Records for this task
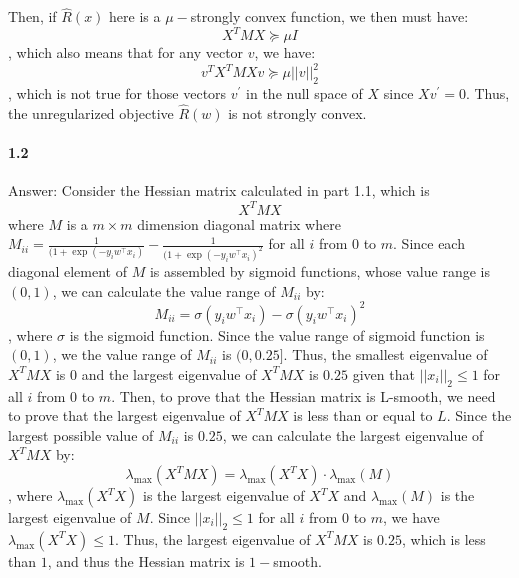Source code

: \documentclass[11pt]{article}
\begin{document}
Then, if $\hat{R}(x)$ here is a $\mu-$strongly convex function, we then must have:
\begin{equation}
    X^TMX\succeq \mu I
\end{equation}
, which also means that for any vector $v$, we have:
\begin{equation}
    v^TX^TMXv \succeq \mu ||v||^2_2
\end{equation}
, which is not true for those vectors $v^\prime$ in the null space of $X$ since $Xv^\prime =0$.
Thus, the unregularized objective $\hat{R}(w)$ is not strongly convex.

\paragraph{1.2}
Answer:
\newline
Consider the Hessian matrix calculated in part 1.1, which is 
\begin{equation}
    X^TMX
\end{equation}
where $M$ is a $m\times m$ dimension diagonal matrix where $M_{ii} = \frac{1}{(1+\exp{(-y_iw^\top x_i)}}-\frac{1}{(1+\exp{(-y_iw^\top x_i)^2}}$ for all $i$ from 0 to $m$.
Since each diagonal element of $M$ is assembled by sigmoid functions, whose value range is $(0,1)$, we can calculate the value range of $M_{ii}$ by:
\begin{equation}
    M_{ii} = \sigma(y_iw^\top x_i) - \sigma(y_iw^\top x_i)^2
\end{equation}
, where $\sigma$ is the sigmoid function. Since the value range of sigmoid function is $(0,1)$, we the value range of $M_{ii}$ is $(0,0.25]$.
Thus, the smallest eigenvalue of $X^TMX$ is $0$ and the largest eigenvalue of $X^TMX$ is $0.25$ given that $||x_i||_2 \leq 1$ for all $i$ from 0 to $m$.
Then, to prove that the Hessian matrix is L-smooth, we need to prove that the largest eigenvalue of $X^TMX$ is less than or equal to $L$. Since the largest possible value of $M_{ii}$ is $0.25$, we can calculate the largest eigenvalue of $X^TMX$ by:
\begin{equation}
    \lambda_{\max}(X^TMX) = \lambda_{\max}(X^TX)\cdot\lambda_{\max}(M)
\end{equation}
, where $\lambda_{\max}(X^TX)$ is the largest eigenvalue of $X^TX$ and $\lambda_{\max}(M)$ is the largest eigenvalue of $M$.
Since $||x_i||_2 \leq 1$ for all $i$ from 0 to $m$, we have $\lambda_{\max}(X^TX) \leq 1$.
Thus, the largest eigenvalue of $X^TMX$ is $0.25$, which is less than $1$, and thus the Hessian matrix is $1-$smooth.
\end{document}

Exercise description
Write out word for word only the lines from the one with "Consider the Hessian" to the end of the material, both ends included.

Response box
Consider the Hessian matrix calculated in part 1.1, which is 
\begin{equation}
    X^TMX
\end{equation}
where $M$ is a $m\times m$ dimension diagonal matrix where $M_{ii} = \frac{1}{(1+\exp{(-y_iw^\top x_i)}}-\frac{1}{(1+\exp{(-y_iw^\top x_i)^2}}$ for all $i$ from 0 to $m$.
Since each diagonal element of $M$ is assembled by sigmoid functions, whose value range is $(0,1)$, we can calculate the value range of $M_{ii}$ by:
\begin{equation}
    M_{ii} = \sigma(y_iw^\top x_i) - \sigma(y_iw^\top x_i)^2
\end{equation}
, where $\sigma$ is the sigmoid function. Since the value range of sigmoid function is $(0,1)$, we the value range of $M_{ii}$ is $(0,0.25]$.
Thus, the smallest eigenvalue of $X^TMX$ is $0$ and the largest eigenvalue of $X^TMX$ is $0.25$ given that $||x_i||_2 \leq 1$ for all $i$ from 0 to $m$.
Then, to prove that the Hessian matrix is L-smooth, we need to prove that the largest eigenvalue of $X^TMX$ is less than or equal to $L$. Since the largest possible value of $M_{ii}$ is $0.25$, we can calculate the largest eigenvalue of $X^TMX$ by:
\begin{equation}
    \lambda_{\max}(X^TMX) = \lambda_{\max}(X^TX)\cdot\lambda_{\max}(M)
\end{equation}
, where $\lambda_{\max}(X^TX)$ is the largest eigenvalue of $X^TX$ and $\lambda_{\max}(M)$ is the largest eigenvalue of $M$.
Since $||x_i||_2 \leq 1$ for all $i$ from 0 to $m$, we have $\lambda_{\max}(X^TX) \leq 1$.
Thus, the largest eigenvalue of $X^TMX$ is $0.25$, which is less than $1$, and thus the Hessian matrix is $1-$smooth.
\end{document}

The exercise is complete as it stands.